INSTITUTO BRASILEIRO DE CIÊNCIAS CRIMINAIS

     OK
alterar meus dados         
ASSOCIE-SE


Boletim - 322 - Setembro/2019





 

Coordenador chefe:

Luigi Barbieri Ferrarini

Coordenadores adjuntos:

Ana Maria Lumi Kamimura Murata, Bernardo Pinhón Bechtlufft, Daiane Ayumi Kassada, Danilo Dias

Conselho Editorial

A aplicação do in dubio pro societate nos feitos cíveis e criminais e o (des)prestígio à presunção de inocência

Autores: Paulo Thiago Fernandes Dias e Sara Alacoque Guerra Zaghlout

O estudo do Direito Processual Penal, apartado das suas questões principiológicas, históricas, políticas, filosóficas e antropológicas que lhes são inerentes, tende à aplicação de um modelo de processo penal incompatível com o desenho traçado pela Constituição da República, fundado no respeito à presunção de inocência, à dignidade da pessoa humana e demais direitos fundamentais. Se compreendido à luz da Constituição, fala-se de um processo penal não autoritário, que não trate a prisão da pessoa processada como regra, nem a aplicação de pena como fim principal desse ramo do Direito.

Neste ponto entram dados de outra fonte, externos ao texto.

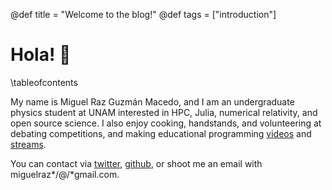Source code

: @def title = "Welcome to the blog!"
@def tags = ["introduction"]

# Hola! :wave:

\tableofcontents <!-- you can use \toc as well -->

My name is Miguel Raz Guzmán Macedo, and I am an undergraduate physics student at UNAM interested in HPC, Julia, numerical relativity, and open source science. I also enjoy cooking, handstands, and volunteering at debating competitions, and making educational programming [videos](https://www.youtube.com/channel/UC840v4b_71e78fmPHiCPQVg) and [streams](https://www.twitch.tv/BrainRPG).

You can contact via [twitter](https://twitter.com/miguelraz_), [github](https://github.com/miguelraz), or shoot me an email with miguelraz*/@/*gmail.com.
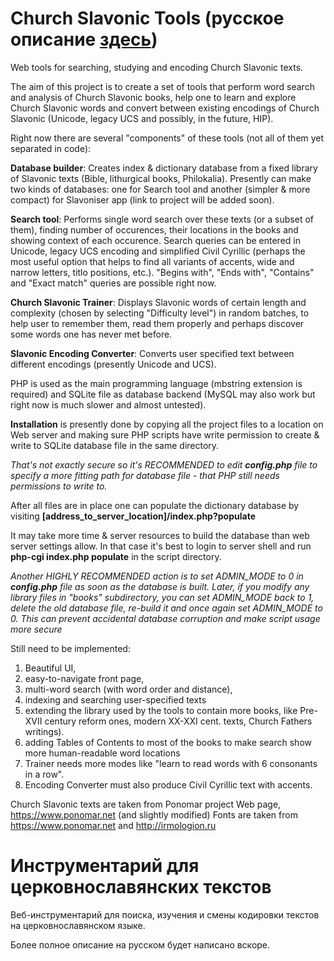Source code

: # Church Slavonic Tools (русское описание <a href="#russian">здесь</a>)

Web tools for searching, studying and encoding Church Slavonic texts.

The aim of this project is to create a set of tools that perform word search and analysis of Church Slavonic books, help one to learn and explore Church Slavonic words and convert between existing encodings of Church Slavonic (Unicode, legacy UCS and possibly, in the future, HIP).

Right now there are  several "components" of these tools (not all of them yet separated in code):

<b>Database builder</b>: Creates index & dictionary database from a fixed library of Slavonic texts (Bible, lithurgical books, Philokalia). Presently can make two kinds of databases: one for Search tool and another (simpler & more compact) for Slavoniser app (link to project will be added soon).

<b>Search tool</b>: Performs single word search over these texts (or a subset of them), finding number of occurences, their locations in the books and showing context of each occurence. Search queries can be entered in Unicode, legacy UCS encoding and simplified Civil Cyrillic (perhaps the most useful option that helps to find all variants of accents, wide and narrow letters, titlo positions, etc.). "Begins with", "Ends with", "Contains" and "Exact match" queries are possible right now.

<b>Church Slavonic Trainer</b>: Displays Slavonic words of certain length and complexity (chosen by selecting "Difficulty level") in random batches, to help user to remember them, read them properly and perhaps discover some words one has never met before.

<b>Slavonic Encoding Converter</b>: Converts user specified text between different encodings (presently Unicode and UCS).

PHP is used as the main programming language (mbstring extension is required) and SQLite file as database backend (MySQL may also work but right now is much slower and almost untested).

<b>Installation</b> is presently done by copying all the project files to a location on Web server and making sure PHP scripts have write permission to create & write to SQLite database file in the same directory. 

<i>That's not exactly secure so it's RECOMMENDED to edit <b>config.php</b> file to specify a more fitting path for database file - that PHP still needs permissions to write to.</i>

After all files are in place one can populate the dictionary database by visiting <b>[address_to_server_location]/index.php?populate</b>

It may take more time & server resources to build the database than web server settings allow. In that case it's best to login to server shell and run <b>php-cgi index.php populate</b> in the script directory.

<i>Another HIGHLY RECOMMENDED action is to set ADMIN_MODE to 0 in <b>config.php</b> file as soon as the database is built. Later, if you modify any library files in "books" subdirectory, you can set ADMIN_MODE back to 1, delete the old database file, re-build it and once again set ADMIN_MODE to 0. This can prevent accidental database corruption and make script usage more secure</i>

Still need to be implemented: 
<ol>
<li>Beautiful UI, </li>
<li>easy-to-navigate front page, </li>
<li>multi-word search (with word order and distance), </li>
<li>indexing and searching user-specified texts</li>
<li>extending the library used by the tools to contain more books, like Pre-XVII century reform ones, modern XX-XXI cent. texts, Church Fathers writings). </li>
<li>adding Tables of Contents to most of the books to make search show more human-readable word locations</li>
<li>Trainer needs more modes like "learn to read words with 6 consonants in a row".</li>
<li>Encoding Converter must also produce Civil Cyrillic text with accents.</li>
</ol>

Church Slavonic texts are taken from Ponomar project Web page, https://www.ponomar.net (and slightly modified)
Fonts are taken from https://www.ponomar.net and http://irmologion.ru 


# <a name="russian"> Инструментарий для церковнославянских текстов

Веб-инструментарий для поиска, изучения и смены кодировки текстов на церковнославянском языке.

Более полное описание на русском будет написано вскоре.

Nesse diapasão, imperioso se demonstra o estudo (crítico) da aplicação (expansiva) do in dubio pro societate ou in dubio contra reum por parcela da doutrina e pelos Tribunais Superiores, em que pese a indiscutível incompatibilidade dessa regra com o Direito Processual Penal consagrado pela Constituição da República, também em feitos de natureza cível, destacadamente os que discutem a responsabilização pela prática de atos de improbidade administrativa.

Ao se propor uma releitura do processo penal nos termos dos princípios consagrados pela Carta Maior, busca-se conter uma espécie de metástase do in dubio pro societate. Explica-se. A aplicação ou não dessa regra sempre se fez presente nas discussões afetas à primeira etapa do procedimento do Tribunal do Júri, notadamente no que tange ao proferimento da decisão de pronúncia.(1) Com o passar dos anos, verificou-se a utilização dessa regra também em sede de recebimento de denúncias, nos mais variados procedimentos processuais penais, ainda que em flagrante violação ao dever de fundamentação das decisões judiciais.(2)

Levando em conta a atuação do Superior Tribunal de Justiça, órgão jurisdicional criado pela própria Constituição da República, verifica-se que o in dubio pro societate vem sendo utilizado como regra legítima para fins interpretativos, tantos em feitos criminais, quanto cíveis, malgrado sua insuperável inconstitucionalidade.

O dito acima restou comprovado através da análise da quantidade de acórdãos proferidos pelo STJ com base no in dubio pro societate. Dentre 29 feitos criminais, em 23 o Superior Tribunal de Justiça determinou a incidência do in dubio pro societate.(3) Ocorre que o in dubio pro societate também ganhou aplicação no âmbito de feitos cíveis. Até o fechamento deste texto, somente em 2019, o Superior Tribunal de Justiça reconheceu a incidência do in dubio pro societate em 13 processos instaurados no julgamento de casos cíveis, especialmente as ações de improbidade administrativa.(4)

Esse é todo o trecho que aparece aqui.